Lightning Crashes - Anaisha Dalal



Death is something that many people fear. Many of us fear death more than pain even though pain includes struggling and loneliness, and that is hard. Harder than death, but yet it is not feared as much.

Death scares me too, I’m not immune to this universal fear.


You don’t have to cry about dying. You can be stoic, that doesn’t make you less human. Trust me, being cold and uncaring is a more humanely accepted response than running away to the bathroom to laugh which is a response some people might have to when someone says ‘your __ is dead’ It is not a culturally correct response. Death is the sound of laughter when they crack a joke. It’s the sound of wailing when loss is felt. It’s the sound your mouth makes as your jaw moves when you smile so hard. It’s the sound of waves crashing against the earth, violently destroying everything in its wake. It’s the sound of our lives. 


I haven’t experienced a lot of death in my short yet long 19 years on this planet. The first when I was too young to remember and the next was when I was supposed to be an adult.

I had no experience. I knew death existed, I was (I still am by the way) scared of death but I never knew how to cope with it. My mind was reeling from being unable to understand what death truly is. I turned to the arts-- not to God, like some people do.

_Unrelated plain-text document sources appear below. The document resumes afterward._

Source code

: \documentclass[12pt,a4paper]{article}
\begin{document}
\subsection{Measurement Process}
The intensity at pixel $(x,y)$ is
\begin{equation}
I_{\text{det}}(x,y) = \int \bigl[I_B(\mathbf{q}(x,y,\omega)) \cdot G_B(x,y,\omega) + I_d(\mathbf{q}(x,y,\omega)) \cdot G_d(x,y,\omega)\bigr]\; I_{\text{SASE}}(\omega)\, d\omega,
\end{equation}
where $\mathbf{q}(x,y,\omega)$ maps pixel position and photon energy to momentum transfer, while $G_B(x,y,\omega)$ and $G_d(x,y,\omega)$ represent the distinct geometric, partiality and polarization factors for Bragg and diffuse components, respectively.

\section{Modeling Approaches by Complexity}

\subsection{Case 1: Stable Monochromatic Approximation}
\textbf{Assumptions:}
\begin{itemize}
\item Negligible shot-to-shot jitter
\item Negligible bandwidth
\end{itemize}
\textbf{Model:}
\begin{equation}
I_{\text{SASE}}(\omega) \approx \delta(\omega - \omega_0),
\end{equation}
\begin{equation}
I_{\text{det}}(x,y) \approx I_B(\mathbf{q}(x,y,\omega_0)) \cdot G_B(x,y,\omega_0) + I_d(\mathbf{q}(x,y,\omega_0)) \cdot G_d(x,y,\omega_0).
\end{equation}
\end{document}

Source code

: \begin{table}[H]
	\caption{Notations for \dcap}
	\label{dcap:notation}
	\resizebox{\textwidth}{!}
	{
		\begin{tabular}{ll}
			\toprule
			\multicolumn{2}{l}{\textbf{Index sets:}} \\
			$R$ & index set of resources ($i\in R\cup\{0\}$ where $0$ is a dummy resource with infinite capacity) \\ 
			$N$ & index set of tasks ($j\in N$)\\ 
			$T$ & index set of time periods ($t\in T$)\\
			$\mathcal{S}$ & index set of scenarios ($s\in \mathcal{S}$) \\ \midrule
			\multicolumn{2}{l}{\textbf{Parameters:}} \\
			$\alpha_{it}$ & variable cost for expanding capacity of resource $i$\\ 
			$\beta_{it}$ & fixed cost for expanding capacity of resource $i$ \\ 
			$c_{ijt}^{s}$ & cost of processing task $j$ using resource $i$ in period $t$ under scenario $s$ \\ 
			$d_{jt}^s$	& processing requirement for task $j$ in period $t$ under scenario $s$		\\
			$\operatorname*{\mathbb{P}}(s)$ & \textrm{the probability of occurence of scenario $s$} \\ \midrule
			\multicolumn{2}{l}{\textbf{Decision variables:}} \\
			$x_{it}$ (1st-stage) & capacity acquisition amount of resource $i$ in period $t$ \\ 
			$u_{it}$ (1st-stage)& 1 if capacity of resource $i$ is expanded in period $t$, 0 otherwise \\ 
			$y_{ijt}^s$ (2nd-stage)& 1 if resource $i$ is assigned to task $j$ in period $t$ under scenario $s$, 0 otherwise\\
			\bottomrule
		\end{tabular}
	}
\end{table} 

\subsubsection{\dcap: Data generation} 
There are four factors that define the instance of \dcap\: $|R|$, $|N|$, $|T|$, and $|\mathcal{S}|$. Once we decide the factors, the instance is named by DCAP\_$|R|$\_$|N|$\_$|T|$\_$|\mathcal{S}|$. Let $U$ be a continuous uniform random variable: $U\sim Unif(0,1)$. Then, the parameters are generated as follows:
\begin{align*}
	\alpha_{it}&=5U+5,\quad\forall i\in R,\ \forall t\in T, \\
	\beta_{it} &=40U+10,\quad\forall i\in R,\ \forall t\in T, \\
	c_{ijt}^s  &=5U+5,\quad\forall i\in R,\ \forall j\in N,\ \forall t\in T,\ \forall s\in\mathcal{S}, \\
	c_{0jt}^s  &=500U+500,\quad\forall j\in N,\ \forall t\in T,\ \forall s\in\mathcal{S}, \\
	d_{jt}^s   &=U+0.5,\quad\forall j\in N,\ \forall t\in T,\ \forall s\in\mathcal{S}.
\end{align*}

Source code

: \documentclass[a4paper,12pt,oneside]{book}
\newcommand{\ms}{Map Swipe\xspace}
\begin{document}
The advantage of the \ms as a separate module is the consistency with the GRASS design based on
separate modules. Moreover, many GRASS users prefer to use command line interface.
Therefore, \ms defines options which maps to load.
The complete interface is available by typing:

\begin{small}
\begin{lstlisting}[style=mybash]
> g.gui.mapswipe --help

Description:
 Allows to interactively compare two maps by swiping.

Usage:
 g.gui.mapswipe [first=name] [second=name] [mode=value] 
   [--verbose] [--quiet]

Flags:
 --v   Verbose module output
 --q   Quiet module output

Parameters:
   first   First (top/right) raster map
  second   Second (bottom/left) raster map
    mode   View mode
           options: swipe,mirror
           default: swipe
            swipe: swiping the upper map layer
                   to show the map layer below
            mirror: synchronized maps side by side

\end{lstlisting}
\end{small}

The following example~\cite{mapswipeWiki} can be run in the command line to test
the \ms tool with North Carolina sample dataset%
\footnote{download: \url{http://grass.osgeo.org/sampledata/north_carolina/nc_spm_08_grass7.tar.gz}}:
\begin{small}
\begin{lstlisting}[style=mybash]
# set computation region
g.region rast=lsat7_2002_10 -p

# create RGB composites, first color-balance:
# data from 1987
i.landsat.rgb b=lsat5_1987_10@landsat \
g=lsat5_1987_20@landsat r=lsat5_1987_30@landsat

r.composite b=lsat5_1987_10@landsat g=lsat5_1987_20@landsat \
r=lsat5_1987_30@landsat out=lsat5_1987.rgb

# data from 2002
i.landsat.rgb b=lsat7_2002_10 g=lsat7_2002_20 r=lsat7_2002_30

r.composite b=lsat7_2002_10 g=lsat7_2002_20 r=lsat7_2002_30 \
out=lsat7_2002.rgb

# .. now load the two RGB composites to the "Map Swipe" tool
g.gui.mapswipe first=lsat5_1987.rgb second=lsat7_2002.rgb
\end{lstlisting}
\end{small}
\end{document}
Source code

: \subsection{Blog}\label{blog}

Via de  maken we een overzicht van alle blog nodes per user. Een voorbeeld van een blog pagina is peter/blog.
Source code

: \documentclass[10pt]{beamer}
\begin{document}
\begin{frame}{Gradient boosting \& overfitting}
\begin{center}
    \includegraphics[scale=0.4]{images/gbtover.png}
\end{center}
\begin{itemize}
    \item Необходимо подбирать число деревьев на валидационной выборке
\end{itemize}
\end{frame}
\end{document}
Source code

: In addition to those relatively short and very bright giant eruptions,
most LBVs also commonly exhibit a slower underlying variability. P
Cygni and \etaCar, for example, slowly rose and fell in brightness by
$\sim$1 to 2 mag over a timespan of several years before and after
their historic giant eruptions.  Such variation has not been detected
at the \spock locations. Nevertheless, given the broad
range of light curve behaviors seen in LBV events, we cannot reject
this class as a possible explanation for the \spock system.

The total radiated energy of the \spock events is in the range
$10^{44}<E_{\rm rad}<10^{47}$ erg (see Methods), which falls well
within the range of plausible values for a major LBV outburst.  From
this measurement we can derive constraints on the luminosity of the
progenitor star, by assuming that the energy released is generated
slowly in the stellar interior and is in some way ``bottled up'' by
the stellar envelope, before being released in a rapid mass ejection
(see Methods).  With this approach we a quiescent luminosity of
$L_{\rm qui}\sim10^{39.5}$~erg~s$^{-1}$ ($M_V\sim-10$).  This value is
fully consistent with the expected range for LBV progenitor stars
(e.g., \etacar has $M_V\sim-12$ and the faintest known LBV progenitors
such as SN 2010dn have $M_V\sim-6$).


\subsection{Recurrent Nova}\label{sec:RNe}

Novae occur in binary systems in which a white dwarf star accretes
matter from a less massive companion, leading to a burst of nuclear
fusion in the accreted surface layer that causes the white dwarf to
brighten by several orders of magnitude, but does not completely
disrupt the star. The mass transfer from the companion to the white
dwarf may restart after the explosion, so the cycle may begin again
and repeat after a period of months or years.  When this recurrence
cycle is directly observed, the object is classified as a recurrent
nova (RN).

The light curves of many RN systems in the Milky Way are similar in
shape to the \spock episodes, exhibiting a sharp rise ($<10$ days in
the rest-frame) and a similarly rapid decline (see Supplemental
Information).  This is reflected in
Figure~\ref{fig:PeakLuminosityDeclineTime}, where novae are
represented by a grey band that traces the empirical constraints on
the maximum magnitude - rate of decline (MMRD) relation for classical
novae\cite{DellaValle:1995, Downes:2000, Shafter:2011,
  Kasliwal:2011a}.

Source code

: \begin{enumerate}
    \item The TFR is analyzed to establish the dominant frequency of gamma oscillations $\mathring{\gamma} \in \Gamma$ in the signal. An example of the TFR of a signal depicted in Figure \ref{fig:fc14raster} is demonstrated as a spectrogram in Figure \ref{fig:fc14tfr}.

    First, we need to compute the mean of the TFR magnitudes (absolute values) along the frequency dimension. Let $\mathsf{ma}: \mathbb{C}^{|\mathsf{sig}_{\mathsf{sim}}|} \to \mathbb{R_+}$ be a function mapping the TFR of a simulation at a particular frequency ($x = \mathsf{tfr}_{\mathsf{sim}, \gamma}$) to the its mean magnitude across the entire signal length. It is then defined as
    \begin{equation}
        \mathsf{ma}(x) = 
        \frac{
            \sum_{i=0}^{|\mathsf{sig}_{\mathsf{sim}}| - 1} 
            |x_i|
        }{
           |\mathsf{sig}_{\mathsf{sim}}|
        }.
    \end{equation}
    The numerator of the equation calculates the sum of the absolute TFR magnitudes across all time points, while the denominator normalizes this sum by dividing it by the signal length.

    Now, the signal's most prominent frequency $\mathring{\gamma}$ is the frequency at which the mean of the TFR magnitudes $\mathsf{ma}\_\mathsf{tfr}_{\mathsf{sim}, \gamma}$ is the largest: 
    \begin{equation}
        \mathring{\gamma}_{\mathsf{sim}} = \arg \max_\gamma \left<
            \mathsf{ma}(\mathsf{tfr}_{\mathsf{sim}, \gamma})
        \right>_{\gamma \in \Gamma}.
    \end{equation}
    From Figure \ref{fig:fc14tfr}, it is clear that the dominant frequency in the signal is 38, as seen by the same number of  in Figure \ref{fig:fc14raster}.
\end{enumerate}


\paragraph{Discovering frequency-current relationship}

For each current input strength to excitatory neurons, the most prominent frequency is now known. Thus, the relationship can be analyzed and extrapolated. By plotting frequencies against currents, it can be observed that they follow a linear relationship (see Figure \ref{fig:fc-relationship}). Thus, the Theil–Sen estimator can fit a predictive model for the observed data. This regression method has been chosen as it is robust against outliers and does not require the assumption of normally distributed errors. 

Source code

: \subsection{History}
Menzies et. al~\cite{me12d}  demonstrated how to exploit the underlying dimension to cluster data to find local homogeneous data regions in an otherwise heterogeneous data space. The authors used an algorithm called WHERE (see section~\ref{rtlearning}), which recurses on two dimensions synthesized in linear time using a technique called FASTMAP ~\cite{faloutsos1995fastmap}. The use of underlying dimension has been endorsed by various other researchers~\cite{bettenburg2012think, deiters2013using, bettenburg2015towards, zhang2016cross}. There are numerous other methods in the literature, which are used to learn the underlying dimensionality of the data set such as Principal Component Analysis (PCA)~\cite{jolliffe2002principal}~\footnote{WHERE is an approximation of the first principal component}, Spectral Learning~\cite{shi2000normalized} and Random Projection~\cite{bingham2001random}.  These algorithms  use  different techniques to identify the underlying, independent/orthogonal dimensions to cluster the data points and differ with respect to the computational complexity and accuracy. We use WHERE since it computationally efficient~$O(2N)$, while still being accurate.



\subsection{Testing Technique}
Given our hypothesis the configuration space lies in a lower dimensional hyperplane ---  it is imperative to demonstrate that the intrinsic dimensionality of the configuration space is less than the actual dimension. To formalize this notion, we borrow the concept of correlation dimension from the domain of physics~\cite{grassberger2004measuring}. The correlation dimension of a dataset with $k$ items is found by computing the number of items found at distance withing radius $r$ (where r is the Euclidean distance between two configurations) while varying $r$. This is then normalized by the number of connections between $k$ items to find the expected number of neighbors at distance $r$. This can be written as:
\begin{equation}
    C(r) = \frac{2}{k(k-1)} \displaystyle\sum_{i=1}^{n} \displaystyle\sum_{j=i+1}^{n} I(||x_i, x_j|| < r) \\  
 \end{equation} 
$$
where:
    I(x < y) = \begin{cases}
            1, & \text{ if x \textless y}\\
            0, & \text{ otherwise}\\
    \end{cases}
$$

I don’t have a good relationship with God, we aren’t really friends.


Great authors like Maya Angelou have written about death. She said she is afraid of her loved ones dying, not herself. Haruki Murakami said that death is not something that exists after life-- it is not separate, but a part of life. Great poets, Dylan Thomas wrote about a son begging his father to ‘not go gentle into that good night’

Many songs are about death too specifically the aftermath of it. ‘Tears in Heaven’ by Eric Clapton about his son catching a ball and falling to his death is one I keep on going back to. 

I recently read a book by Yoko Ogawa. The protagonist (she was never named) was afraid of disappearing, even though she knew it was happening eventually. But once she had started disappearing, she was oddly comfortable. She was comfortable with her disappearance, with her death.

Everything fades, furniture, memories, us.

Boris Pasternak spoke of death being a ‘generic subjectivity’ because our perceptions although personal make it generic.

I found comfort in knowing that I wasn’t the only one who did not know what this foreign yet familiar concept was. I thought if these people did not know what it was how can I know? How can anybody know? Feelings make us human.

All types of feelings make us human and to be human is to know death. 

Death might be the ‘eternal sleep’ but it is also colour. There is life in death because death is not separate. It is a part and parcel of life, it always has been. 

I remember seeing the lightning flash while we were taking off. It was monsoon season in Thailand. Besides being absolutely fascinated by the lightning within the clouds, there is a certain element of death and life in that, and apart from listening to the song ‘Lightning Crashes’ at that moment, I thought of a phoenix rising from the ashes.

The electricity from the bolt can start a fire, burn everything to the ground-- but still grass will grow more fertile and the cycle of life will continue, absolutely intertwined with the concept of death.